Luhn, a climate journalist from Wisconsin based in London, was reported missing by his wife Veronika Silchenko on Monday after he didn’t board his flight home.
She said she last spoke to him on July 31 before he set off on a backpacking trip in the remote Folgefonna National Park in southwest Norway, according to CNN.
According to Silchenko, Luhn was planning a four-day hike with several stops at huts on a glacier. She told CBS Chicago that Luhn sent her a picture from his last known location.
“Alec is basically obsessed with the Arctic. He loves glaciers and snow, and he loves explorers, and he’s a climate journalist, so for him it is always that story that now because of the climate change they’re all shrinking, and he’s trying his best to go to the coldest countries,” Silchenko said.

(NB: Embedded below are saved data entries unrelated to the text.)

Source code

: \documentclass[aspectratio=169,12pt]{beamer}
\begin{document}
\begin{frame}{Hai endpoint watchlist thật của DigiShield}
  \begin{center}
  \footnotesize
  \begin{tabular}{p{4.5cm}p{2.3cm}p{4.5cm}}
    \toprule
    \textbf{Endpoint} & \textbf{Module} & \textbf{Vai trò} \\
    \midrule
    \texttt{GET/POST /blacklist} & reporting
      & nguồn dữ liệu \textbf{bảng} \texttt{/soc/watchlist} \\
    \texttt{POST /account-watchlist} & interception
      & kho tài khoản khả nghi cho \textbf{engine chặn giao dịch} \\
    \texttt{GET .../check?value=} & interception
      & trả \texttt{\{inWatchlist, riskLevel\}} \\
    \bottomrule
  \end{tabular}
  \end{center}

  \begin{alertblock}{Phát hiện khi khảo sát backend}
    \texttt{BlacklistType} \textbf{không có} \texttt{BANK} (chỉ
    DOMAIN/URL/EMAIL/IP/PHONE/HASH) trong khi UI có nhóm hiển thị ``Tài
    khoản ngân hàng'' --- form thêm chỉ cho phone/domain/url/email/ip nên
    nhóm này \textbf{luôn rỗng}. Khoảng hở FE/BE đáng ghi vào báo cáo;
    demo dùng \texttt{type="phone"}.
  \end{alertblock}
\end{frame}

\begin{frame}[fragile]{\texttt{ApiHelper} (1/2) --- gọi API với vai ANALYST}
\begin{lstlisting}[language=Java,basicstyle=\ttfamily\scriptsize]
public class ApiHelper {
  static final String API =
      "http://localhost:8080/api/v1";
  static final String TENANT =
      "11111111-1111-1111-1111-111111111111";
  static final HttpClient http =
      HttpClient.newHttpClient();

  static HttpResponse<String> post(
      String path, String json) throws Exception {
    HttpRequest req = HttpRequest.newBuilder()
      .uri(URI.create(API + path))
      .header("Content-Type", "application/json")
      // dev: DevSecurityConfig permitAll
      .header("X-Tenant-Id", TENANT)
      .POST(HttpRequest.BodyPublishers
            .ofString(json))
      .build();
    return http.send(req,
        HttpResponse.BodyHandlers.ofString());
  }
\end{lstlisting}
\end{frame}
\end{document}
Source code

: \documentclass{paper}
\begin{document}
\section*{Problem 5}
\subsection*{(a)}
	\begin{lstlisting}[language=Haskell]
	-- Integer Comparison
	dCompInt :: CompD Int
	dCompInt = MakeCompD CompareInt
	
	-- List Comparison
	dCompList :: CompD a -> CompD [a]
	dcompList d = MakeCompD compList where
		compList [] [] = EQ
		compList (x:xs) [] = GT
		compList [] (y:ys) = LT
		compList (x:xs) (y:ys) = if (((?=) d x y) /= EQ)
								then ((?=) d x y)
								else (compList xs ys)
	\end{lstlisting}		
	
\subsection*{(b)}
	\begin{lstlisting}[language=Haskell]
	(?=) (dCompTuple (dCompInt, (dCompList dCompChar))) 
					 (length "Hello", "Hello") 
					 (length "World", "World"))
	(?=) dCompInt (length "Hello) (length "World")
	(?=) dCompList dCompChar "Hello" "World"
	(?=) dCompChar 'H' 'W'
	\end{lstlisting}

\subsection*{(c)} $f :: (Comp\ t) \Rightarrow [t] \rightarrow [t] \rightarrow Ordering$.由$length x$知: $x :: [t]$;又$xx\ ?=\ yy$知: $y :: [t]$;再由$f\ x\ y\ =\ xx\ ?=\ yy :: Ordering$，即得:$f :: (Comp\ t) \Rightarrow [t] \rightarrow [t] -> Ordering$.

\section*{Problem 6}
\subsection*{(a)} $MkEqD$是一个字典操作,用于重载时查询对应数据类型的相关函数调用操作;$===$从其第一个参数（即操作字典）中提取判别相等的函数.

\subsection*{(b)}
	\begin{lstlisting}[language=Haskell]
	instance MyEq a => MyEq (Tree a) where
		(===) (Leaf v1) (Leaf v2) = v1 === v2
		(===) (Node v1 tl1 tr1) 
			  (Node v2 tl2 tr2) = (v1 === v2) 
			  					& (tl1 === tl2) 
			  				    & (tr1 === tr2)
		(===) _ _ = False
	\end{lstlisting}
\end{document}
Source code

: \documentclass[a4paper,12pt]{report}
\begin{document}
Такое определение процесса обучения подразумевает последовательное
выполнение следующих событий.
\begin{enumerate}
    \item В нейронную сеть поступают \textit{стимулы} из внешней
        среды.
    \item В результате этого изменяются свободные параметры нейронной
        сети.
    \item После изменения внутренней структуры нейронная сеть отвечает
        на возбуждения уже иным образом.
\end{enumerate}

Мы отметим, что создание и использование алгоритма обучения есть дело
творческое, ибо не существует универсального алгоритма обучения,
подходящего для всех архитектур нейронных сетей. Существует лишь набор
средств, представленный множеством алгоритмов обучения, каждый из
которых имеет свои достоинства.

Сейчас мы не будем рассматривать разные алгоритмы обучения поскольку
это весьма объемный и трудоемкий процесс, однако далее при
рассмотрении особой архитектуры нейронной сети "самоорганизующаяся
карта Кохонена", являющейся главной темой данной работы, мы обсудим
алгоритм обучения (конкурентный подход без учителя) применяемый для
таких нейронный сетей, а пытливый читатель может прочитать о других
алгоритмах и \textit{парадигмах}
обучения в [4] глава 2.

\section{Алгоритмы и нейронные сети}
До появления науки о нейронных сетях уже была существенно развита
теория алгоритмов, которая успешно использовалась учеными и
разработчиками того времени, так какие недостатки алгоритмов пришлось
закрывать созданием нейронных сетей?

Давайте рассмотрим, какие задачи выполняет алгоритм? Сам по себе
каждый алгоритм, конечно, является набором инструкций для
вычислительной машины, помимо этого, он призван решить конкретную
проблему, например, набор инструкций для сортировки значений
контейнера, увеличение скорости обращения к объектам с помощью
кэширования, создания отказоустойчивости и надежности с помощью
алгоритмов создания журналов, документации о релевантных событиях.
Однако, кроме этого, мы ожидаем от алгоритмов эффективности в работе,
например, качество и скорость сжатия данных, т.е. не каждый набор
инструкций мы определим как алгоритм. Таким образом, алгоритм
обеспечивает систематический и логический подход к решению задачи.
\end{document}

The Norwegian Red Cross said on social media that the search and rescue operation expanded on Tuesday, but heavy rainfall had made navigation difficult.
Local police told public broadcaster NRK that drones and sniffer dogs were being used in the search along with volunteers. The search will continue early on Wednesday.
“The weather started to get really bad around midnight. At that time, it was not reasonable to continue the search up in the mountains,” Tatjana Knappen, an operations manager at Western Police District, told NRK.
Luhn, 38, has written for Scientific American, National Geographic, The Guardian, The New York Times and The Atlantic, among other outlets.